= By Ward =

By Ward was one of the five original wards represented on Ottawa City Council, created in 1855 out of parts of East Ward and Centre Ward which existed in Bytown. Originally it represented the area between Rideau Street (excluding the lots on Rideau) and St. Patrick Street. Today this area is part of the By Ward Market, which is named for the historic ward.

In 1952, the ward annexed Ottawa Ward to its north, encompassing the neighbourhood of Lower Town as well.

The ward existed until 1972, when it merged with St. George's Ward to form By-St.
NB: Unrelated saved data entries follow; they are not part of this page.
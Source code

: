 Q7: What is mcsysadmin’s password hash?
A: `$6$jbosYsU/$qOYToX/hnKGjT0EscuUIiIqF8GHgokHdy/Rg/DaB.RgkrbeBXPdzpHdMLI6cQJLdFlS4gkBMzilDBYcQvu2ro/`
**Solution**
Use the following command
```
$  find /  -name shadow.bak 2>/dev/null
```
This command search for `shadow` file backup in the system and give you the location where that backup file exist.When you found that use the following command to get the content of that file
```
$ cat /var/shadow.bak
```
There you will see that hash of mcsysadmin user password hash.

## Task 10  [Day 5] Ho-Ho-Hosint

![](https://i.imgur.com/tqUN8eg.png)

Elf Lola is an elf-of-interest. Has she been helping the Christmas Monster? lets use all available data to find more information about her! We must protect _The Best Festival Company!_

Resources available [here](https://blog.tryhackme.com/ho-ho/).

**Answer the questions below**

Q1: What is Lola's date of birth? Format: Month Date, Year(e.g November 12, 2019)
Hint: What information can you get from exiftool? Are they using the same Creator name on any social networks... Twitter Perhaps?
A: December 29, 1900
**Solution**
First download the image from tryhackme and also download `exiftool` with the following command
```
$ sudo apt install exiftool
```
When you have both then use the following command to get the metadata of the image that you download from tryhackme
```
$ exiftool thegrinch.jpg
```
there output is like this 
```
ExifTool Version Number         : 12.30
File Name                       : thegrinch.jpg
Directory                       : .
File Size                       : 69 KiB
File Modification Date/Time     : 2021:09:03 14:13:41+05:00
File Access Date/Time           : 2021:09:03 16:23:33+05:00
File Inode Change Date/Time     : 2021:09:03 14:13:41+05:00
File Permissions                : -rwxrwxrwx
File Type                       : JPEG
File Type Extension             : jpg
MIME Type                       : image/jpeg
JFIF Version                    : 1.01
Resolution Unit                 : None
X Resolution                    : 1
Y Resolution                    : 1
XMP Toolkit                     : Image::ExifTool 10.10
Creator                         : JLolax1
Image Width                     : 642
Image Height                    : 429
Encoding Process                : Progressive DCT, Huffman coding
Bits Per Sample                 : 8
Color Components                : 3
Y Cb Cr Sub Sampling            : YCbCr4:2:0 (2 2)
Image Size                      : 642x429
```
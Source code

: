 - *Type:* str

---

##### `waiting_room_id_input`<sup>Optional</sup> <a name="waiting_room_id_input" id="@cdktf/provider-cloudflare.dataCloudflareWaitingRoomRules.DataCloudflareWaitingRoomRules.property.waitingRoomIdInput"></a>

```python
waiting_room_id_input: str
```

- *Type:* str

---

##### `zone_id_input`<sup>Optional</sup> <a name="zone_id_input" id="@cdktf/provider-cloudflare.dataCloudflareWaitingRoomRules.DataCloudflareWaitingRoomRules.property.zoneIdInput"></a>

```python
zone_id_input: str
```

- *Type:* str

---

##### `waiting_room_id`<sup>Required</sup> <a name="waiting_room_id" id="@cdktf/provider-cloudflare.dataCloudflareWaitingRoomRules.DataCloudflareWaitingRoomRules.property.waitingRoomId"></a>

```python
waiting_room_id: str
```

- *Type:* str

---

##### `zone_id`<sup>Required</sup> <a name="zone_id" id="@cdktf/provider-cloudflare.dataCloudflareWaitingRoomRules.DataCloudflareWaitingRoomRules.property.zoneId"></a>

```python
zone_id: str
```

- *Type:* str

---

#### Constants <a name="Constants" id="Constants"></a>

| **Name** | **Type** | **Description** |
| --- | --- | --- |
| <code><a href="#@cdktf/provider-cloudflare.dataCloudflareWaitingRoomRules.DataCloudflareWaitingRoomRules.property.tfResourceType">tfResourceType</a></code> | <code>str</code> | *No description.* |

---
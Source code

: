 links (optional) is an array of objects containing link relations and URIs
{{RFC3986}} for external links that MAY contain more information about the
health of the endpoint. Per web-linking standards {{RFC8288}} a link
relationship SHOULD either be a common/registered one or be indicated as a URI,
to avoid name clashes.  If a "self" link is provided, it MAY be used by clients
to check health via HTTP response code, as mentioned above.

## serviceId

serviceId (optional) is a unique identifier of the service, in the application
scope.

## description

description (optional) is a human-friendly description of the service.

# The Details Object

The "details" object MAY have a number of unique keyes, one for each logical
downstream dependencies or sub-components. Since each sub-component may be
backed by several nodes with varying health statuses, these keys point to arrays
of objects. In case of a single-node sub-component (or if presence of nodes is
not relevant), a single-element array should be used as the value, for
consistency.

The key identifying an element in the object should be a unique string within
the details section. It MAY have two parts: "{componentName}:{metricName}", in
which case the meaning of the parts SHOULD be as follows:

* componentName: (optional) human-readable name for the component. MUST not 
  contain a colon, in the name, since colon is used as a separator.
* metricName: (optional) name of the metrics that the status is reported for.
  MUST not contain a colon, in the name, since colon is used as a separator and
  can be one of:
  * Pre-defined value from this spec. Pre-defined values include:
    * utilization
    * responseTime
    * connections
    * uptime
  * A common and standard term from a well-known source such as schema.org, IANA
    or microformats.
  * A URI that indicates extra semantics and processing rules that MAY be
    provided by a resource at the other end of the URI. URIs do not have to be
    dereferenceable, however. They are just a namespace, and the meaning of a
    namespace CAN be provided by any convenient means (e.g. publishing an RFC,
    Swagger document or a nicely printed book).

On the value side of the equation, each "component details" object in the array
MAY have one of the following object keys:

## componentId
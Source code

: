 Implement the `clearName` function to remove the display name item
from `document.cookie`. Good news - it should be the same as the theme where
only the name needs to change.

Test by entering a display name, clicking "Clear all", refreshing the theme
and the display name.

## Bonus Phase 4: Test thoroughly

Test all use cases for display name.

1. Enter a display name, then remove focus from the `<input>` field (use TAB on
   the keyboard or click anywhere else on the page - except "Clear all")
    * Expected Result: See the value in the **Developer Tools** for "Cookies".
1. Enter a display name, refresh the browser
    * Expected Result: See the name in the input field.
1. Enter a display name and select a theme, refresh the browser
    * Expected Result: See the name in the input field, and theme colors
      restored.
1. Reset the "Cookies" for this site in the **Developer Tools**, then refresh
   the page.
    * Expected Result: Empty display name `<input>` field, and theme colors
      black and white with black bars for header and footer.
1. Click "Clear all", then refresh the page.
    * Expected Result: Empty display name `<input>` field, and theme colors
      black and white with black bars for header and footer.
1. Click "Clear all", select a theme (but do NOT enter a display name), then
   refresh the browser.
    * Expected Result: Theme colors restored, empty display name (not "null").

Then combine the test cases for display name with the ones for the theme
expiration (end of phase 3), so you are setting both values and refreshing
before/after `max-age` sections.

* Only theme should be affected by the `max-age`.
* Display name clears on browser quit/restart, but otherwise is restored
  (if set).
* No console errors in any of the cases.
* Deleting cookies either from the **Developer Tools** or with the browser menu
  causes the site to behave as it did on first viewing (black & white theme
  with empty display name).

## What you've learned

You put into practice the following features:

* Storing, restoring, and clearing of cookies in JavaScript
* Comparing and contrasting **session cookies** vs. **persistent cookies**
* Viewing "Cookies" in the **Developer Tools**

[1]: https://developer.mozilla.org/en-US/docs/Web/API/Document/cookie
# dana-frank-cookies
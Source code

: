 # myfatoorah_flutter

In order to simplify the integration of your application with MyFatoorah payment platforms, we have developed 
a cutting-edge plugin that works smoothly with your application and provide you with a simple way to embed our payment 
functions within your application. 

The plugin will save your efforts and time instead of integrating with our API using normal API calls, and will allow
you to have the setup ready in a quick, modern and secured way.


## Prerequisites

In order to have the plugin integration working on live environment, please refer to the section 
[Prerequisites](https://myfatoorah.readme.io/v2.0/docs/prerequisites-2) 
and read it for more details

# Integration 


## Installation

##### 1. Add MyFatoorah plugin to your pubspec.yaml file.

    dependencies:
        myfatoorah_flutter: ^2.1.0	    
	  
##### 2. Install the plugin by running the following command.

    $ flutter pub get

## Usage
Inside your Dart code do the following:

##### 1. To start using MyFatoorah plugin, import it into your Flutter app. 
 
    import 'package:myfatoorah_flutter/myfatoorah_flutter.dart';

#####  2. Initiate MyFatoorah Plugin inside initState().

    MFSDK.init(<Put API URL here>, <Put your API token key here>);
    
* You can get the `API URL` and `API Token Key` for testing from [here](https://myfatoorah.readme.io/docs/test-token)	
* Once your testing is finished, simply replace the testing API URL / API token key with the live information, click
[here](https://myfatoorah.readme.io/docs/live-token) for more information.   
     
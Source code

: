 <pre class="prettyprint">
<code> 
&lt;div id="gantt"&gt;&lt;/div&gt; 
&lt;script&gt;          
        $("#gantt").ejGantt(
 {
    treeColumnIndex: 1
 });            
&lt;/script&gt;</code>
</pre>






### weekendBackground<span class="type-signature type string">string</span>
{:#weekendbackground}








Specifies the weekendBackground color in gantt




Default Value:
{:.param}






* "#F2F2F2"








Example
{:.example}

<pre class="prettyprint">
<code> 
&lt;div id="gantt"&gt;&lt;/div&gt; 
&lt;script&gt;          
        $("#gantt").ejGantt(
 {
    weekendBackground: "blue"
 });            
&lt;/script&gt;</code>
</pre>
George's Ward. This gave the Ward the Sandy Hill neighbourhood.

In 1980, the area formerly known as By Ward split from St. George's and joined with Rideau Ward to become By-Rideau Ward. This ward existed until 1994 in which the By portion of the ward joined back with St. George's and became Bruyère-Strathcona Ward, which today is part of Rideau-Vanier Ward.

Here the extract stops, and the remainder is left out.